Task details -> Filter the material, keeping only lines with the word "beta".

Records provided ->
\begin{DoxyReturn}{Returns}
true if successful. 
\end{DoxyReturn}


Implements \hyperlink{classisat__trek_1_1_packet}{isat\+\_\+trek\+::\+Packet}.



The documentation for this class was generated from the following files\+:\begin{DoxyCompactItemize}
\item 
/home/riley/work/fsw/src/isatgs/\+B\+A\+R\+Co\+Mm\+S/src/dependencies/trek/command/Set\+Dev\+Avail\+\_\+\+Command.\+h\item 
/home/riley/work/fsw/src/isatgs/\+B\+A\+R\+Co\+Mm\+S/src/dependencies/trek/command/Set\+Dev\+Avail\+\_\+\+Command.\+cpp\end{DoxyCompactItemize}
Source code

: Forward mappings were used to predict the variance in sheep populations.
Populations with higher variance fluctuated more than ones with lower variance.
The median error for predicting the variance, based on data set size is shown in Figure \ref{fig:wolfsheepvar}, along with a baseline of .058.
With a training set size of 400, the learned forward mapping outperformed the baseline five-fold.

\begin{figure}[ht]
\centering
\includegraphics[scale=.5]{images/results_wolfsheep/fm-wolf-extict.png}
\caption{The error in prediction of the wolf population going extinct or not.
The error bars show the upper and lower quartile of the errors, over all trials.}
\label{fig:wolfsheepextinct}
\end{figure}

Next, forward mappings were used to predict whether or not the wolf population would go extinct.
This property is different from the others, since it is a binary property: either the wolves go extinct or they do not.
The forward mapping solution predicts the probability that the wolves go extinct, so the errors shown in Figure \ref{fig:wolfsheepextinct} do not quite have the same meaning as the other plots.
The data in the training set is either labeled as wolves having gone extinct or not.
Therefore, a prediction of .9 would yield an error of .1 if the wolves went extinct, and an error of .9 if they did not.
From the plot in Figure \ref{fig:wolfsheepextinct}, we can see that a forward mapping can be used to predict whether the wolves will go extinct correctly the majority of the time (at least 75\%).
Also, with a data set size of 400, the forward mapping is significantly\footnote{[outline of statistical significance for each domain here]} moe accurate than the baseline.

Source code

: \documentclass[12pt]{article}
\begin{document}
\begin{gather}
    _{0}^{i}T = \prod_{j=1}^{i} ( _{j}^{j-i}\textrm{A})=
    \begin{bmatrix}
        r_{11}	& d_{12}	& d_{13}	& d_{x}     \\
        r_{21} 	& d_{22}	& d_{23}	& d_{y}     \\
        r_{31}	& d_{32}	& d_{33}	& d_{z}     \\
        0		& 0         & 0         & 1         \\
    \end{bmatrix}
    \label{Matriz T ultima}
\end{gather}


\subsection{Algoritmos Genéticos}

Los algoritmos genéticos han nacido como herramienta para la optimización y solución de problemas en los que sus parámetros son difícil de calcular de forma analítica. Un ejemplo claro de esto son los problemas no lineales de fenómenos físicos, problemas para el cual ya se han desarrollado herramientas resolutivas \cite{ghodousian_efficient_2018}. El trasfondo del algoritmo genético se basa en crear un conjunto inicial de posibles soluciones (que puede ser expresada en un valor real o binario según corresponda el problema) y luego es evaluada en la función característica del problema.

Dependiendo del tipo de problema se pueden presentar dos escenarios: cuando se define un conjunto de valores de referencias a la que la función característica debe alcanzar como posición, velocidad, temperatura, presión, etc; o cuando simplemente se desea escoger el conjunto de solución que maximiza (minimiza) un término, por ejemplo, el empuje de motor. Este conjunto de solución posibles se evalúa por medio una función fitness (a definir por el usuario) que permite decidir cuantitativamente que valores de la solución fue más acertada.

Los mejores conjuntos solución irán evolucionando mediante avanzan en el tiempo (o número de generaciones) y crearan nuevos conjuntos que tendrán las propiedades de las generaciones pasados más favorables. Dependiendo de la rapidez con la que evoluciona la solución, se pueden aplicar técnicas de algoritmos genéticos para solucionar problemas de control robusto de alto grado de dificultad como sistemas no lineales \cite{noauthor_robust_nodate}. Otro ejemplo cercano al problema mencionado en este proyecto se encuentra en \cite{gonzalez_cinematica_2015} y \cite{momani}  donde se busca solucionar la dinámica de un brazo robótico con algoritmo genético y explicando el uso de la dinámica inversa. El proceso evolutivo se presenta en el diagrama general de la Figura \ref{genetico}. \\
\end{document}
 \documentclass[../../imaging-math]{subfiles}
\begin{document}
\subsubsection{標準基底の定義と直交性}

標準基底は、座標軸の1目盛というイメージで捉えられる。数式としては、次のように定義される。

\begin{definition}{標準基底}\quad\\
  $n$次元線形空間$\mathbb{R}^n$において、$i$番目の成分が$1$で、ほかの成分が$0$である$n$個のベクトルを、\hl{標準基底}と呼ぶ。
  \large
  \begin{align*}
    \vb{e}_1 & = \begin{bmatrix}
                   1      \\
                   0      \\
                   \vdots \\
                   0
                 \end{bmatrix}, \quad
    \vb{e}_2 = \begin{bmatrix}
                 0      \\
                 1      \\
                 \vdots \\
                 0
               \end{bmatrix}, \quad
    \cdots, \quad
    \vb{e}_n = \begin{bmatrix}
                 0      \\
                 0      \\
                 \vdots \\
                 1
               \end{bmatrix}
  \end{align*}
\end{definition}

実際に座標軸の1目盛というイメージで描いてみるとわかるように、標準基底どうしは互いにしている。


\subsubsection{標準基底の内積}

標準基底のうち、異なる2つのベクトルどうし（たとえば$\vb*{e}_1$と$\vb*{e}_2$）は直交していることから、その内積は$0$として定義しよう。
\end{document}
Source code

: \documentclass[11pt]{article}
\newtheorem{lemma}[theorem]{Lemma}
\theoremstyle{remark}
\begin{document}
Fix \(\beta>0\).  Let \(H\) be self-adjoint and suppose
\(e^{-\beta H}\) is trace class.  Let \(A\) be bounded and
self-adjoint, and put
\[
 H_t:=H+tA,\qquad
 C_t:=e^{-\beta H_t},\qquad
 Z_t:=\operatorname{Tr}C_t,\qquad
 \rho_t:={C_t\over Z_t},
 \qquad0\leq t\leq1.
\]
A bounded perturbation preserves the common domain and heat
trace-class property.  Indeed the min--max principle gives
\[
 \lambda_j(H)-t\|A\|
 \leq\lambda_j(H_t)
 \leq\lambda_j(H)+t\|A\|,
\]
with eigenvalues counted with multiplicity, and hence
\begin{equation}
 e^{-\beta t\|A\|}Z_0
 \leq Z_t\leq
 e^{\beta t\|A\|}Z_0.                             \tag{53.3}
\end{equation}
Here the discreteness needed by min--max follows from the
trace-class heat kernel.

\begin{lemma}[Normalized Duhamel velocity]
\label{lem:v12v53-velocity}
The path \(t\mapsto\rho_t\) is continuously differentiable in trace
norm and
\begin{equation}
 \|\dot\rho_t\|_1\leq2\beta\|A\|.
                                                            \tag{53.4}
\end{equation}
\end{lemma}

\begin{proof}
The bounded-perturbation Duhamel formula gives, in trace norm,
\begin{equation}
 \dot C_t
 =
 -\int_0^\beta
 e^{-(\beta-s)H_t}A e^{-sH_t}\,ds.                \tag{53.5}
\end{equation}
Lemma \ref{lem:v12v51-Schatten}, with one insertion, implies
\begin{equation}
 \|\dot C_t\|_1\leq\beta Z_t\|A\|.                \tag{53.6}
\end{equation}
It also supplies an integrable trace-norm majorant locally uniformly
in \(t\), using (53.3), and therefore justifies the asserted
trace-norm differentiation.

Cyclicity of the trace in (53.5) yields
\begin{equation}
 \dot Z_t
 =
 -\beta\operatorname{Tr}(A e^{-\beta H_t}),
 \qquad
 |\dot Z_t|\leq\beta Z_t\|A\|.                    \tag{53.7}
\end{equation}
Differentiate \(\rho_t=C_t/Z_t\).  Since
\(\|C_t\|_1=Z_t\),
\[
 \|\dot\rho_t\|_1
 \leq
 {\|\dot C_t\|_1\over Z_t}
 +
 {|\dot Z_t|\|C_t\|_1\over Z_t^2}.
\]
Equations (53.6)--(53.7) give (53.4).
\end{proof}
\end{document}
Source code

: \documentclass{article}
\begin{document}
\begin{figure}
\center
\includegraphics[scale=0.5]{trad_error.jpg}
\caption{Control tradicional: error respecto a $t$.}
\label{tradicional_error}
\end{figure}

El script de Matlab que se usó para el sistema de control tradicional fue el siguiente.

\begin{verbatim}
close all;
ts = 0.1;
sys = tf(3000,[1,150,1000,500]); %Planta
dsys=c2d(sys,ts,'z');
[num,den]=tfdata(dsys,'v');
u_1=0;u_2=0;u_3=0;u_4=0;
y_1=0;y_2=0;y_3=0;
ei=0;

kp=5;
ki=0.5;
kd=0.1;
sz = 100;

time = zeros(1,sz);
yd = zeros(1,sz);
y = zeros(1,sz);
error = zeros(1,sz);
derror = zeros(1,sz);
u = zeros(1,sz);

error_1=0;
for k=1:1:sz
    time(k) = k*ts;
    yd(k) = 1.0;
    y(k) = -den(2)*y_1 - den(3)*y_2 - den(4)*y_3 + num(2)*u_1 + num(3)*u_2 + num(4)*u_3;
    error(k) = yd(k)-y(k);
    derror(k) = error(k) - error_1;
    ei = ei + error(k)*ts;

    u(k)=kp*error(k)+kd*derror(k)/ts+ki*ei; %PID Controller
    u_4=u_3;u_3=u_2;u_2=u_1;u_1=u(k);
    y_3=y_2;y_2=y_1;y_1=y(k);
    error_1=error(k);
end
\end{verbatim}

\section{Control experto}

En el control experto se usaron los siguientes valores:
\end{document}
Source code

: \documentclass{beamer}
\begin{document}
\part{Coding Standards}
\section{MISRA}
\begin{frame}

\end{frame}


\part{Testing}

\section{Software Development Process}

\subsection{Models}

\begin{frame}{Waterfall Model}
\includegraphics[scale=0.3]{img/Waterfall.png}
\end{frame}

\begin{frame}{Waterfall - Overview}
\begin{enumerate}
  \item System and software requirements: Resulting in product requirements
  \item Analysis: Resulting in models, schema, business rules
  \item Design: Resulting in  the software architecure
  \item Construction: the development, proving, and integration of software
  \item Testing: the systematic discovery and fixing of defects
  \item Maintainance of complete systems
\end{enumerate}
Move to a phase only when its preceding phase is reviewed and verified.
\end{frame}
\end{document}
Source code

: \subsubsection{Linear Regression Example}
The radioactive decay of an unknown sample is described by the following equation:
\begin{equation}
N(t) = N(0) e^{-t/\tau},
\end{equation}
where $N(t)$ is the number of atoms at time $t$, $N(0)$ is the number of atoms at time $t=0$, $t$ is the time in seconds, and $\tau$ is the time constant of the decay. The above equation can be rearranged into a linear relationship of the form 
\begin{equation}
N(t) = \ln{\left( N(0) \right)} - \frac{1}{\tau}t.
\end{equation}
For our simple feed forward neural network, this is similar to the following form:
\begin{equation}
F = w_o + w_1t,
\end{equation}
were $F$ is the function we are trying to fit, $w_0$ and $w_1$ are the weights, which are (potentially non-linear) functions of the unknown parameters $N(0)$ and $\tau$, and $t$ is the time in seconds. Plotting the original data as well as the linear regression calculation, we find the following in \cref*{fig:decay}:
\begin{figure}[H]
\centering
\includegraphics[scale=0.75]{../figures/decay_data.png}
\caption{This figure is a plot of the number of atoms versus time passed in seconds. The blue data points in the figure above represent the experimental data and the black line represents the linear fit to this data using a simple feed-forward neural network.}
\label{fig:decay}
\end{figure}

Solution to the exercise ->
Fix \(\beta>0\).  Let \(H\) be self-adjoint and suppose
\(e^{-\beta H}\) is trace class.  Let \(A\) be bounded and
 C_t:=e^{-\beta H_t},\qquad
 e^{-\beta t\|A\|}Z_0
 e^{\beta t\|A\|}Z_0.                             \tag{53.3}
 \|\dot\rho_t\|_1\leq2\beta\|A\|.
 -\int_0^\beta
 e^{-(\beta-s)H_t}A e^{-sH_t}\,ds.                \tag{53.5}
 \|\dot C_t\|_1\leq\beta Z_t\|A\|.                \tag{53.6}
 -\beta\operatorname{Tr}(A e^{-\beta H_t}),
 |\dot Z_t|\leq\beta Z_t\|A\|.                    \tag{53.7}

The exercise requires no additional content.